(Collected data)
========================================================================
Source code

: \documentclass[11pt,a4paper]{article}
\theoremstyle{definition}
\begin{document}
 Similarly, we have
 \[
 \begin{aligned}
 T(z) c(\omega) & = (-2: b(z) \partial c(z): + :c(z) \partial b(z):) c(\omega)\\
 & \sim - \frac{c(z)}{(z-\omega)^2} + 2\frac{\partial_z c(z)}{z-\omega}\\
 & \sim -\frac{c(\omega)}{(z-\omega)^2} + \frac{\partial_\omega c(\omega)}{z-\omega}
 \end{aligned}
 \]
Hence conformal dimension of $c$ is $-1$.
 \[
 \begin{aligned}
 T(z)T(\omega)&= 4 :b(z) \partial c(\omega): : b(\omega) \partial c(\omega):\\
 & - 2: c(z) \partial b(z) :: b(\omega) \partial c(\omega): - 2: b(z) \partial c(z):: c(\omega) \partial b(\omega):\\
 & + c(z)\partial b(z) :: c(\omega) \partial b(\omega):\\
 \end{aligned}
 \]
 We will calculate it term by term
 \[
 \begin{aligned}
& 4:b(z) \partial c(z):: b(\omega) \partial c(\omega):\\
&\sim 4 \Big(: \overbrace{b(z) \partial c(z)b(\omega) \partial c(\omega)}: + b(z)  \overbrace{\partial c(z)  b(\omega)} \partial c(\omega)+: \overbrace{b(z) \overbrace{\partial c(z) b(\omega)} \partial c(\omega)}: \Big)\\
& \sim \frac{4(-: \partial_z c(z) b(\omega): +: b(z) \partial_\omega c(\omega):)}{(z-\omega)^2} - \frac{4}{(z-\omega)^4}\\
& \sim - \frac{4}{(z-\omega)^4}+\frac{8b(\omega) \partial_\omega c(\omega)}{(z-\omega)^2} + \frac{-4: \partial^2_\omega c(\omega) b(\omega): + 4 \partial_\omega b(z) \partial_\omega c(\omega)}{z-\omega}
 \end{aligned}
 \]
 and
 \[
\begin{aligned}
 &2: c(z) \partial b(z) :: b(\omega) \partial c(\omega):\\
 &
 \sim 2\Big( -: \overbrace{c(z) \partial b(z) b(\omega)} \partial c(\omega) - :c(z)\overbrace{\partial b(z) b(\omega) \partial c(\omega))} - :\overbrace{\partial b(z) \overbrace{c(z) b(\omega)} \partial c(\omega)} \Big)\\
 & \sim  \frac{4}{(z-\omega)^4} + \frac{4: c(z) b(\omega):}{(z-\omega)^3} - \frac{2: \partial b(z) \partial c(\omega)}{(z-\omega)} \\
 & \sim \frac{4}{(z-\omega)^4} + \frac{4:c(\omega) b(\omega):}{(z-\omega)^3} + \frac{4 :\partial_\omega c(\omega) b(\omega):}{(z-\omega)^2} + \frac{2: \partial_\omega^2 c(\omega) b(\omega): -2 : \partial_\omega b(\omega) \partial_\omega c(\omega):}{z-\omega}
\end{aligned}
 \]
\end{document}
========================================================================
◆ What the task asks
Each line of the data must come back exactly as written.

◆ Result of the task
Source code

: \documentclass[11pt,a4paper]{article}
\theoremstyle{definition}
\begin{document}
 Similarly, we have
 \[
 \begin{aligned}
 T(z) c(\omega) & = (-2: b(z) \partial c(z): + :c(z) \partial b(z):) c(\omega)\\
 & \sim - \frac{c(z)}{(z-\omega)^2} + 2\frac{\partial_z c(z)}{z-\omega}\\
 & \sim -\frac{c(\omega)}{(z-\omega)^2} + \frac{\partial_\omega c(\omega)}{z-\omega}
 \end{aligned}
 \]
Hence conformal dimension of $c$ is $-1$.
 \[
 \begin{aligned}
 T(z)T(\omega)&= 4 :b(z) \partial c(\omega): : b(\omega) \partial c(\omega):\\
 & - 2: c(z) \partial b(z) :: b(\omega) \partial c(\omega): - 2: b(z) \partial c(z):: c(\omega) \partial b(\omega):\\
 & + c(z)\partial b(z) :: c(\omega) \partial b(\omega):\\
 \end{aligned}
 \]
 We will calculate it term by term
 \[
 \begin{aligned}
& 4:b(z) \partial c(z):: b(\omega) \partial c(\omega):\\
&\sim 4 \Big(: \overbrace{b(z) \partial c(z)b(\omega) \partial c(\omega)}: + b(z)  \overbrace{\partial c(z)  b(\omega)} \partial c(\omega)+: \overbrace{b(z) \overbrace{\partial c(z) b(\omega)} \partial c(\omega)}: \Big)\\
& \sim \frac{4(-: \partial_z c(z) b(\omega): +: b(z) \partial_\omega c(\omega):)}{(z-\omega)^2} - \frac{4}{(z-\omega)^4}\\
& \sim - \frac{4}{(z-\omega)^4}+\frac{8b(\omega) \partial_\omega c(\omega)}{(z-\omega)^2} + \frac{-4: \partial^2_\omega c(\omega) b(\omega): + 4 \partial_\omega b(z) \partial_\omega c(\omega)}{z-\omega}
 \end{aligned}
 \]
 and
 \[
\begin{aligned}
 &2: c(z) \partial b(z) :: b(\omega) \partial c(\omega):\\
 &
 \sim 2\Big( -: \overbrace{c(z) \partial b(z) b(\omega)} \partial c(\omega) - :c(z)\overbrace{\partial b(z) b(\omega) \partial c(\omega))} - :\overbrace{\partial b(z) \overbrace{c(z) b(\omega)} \partial c(\omega)} \Big)\\
 & \sim  \frac{4}{(z-\omega)^4} + \frac{4: c(z) b(\omega):}{(z-\omega)^3} - \frac{2: \partial b(z) \partial c(\omega)}{(z-\omega)} \\
 & \sim \frac{4}{(z-\omega)^4} + \frac{4:c(\omega) b(\omega):}{(z-\omega)^3} + \frac{4 :\partial_\omega c(\omega) b(\omega):}{(z-\omega)^2} + \frac{2: \partial_\omega^2 c(\omega) b(\omega): -2 : \partial_\omega b(\omega) \partial_\omega c(\omega):}{z-\omega}
\end{aligned}
 \]
\end{document}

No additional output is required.